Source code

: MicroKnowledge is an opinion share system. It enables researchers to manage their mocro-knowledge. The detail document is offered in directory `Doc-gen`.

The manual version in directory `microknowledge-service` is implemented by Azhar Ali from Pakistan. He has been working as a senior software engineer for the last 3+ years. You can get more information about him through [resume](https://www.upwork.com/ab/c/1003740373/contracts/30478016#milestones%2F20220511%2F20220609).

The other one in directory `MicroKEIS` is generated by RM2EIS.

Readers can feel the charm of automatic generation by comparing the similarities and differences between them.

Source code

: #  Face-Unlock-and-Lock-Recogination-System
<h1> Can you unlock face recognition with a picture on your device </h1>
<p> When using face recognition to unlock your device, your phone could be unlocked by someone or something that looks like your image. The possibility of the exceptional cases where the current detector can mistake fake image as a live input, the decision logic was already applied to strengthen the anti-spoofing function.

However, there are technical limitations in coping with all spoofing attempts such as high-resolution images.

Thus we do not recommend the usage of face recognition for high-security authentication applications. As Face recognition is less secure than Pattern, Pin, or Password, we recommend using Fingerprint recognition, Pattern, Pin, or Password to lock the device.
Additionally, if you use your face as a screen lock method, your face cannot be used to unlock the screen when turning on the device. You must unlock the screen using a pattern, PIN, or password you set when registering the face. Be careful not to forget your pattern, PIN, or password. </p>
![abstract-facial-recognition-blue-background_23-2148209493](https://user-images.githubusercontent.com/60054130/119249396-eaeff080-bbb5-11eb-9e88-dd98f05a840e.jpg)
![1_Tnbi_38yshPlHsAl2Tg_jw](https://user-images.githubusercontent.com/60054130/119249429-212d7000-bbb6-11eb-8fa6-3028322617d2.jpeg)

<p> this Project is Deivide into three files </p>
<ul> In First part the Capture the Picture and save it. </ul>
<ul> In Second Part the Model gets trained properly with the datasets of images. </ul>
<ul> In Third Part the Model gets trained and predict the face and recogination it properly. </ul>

● ● ● ● ●

- INSTRUCTIONS FOR THE TASK: Starting at the line above that holds "<p> When using" and ending at the line that holds "However, there are", transcribe each line exactly and include no other lines.

- RESPONSE TO THIS TASK:
<p> When using face recognition to unlock your device, your phone could be unlocked by someone or something that looks like your image. The possibility of the exceptional cases where the current detector can mistake fake image as a live input, the decision logic was already applied to strengthen the anti-spoofing function.

However, there are technical limitations in coping with all spoofing attempts such as high-resolution images.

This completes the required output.